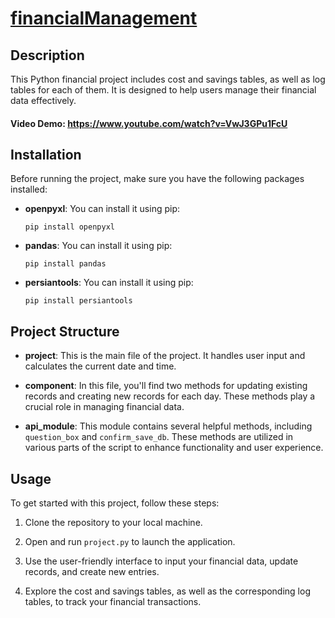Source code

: # **[financialManagement](https://github.com/bnparham/financialManagement)**

## Description

This Python financial project includes cost and savings tables, as well as log tables for each of them. It is designed to help users manage their financial data effectively.

#### Video Demo:  https://www.youtube.com/watch?v=VwJ3GPu1FcU

## Installation

Before running the project, make sure you have the following packages installed:

-   **openpyxl**: You can install it using pip:
    
    `pip install openpyxl` 
    
-   **pandas**: You can install it using pip:
    
    `pip install pandas` 
    
-   **persiantools**: You can install it using pip:
    
    `pip install persiantools`

## Project Structure

-   **project**: This is the main file of the project. It handles user input and calculates the current date and time.
    
-   **component**: In this file, you'll find two methods for updating existing records and creating new records for each day. These methods play a crucial role in managing financial data.
    
-   **api_module**: This module contains several helpful methods, including `question_box` and `confirm_save_db`. These methods are utilized in various parts of the script to enhance functionality and user experience.
    

## Usage

To get started with this project, follow these steps:

1.  Clone the repository to your local machine.
    
2.  Open and run `project.py` to launch the application.
    
3.  Use the user-friendly interface to input your financial data, update records, and create new entries.
    
4.  Explore the cost and savings tables, as well as the corresponding log tables, to track your financial transactions.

**What is needed**: Every line between the one that contains "create new entries." and the last line of the listing, both included, should be retyped exactly, with nothing else added.

**Solution for this problem**:
3.  Use the user-friendly interface to input your financial data, update records, and create new entries.
    
4.  Explore the cost and savings tables, as well as the corresponding log tables, to track your financial transactions.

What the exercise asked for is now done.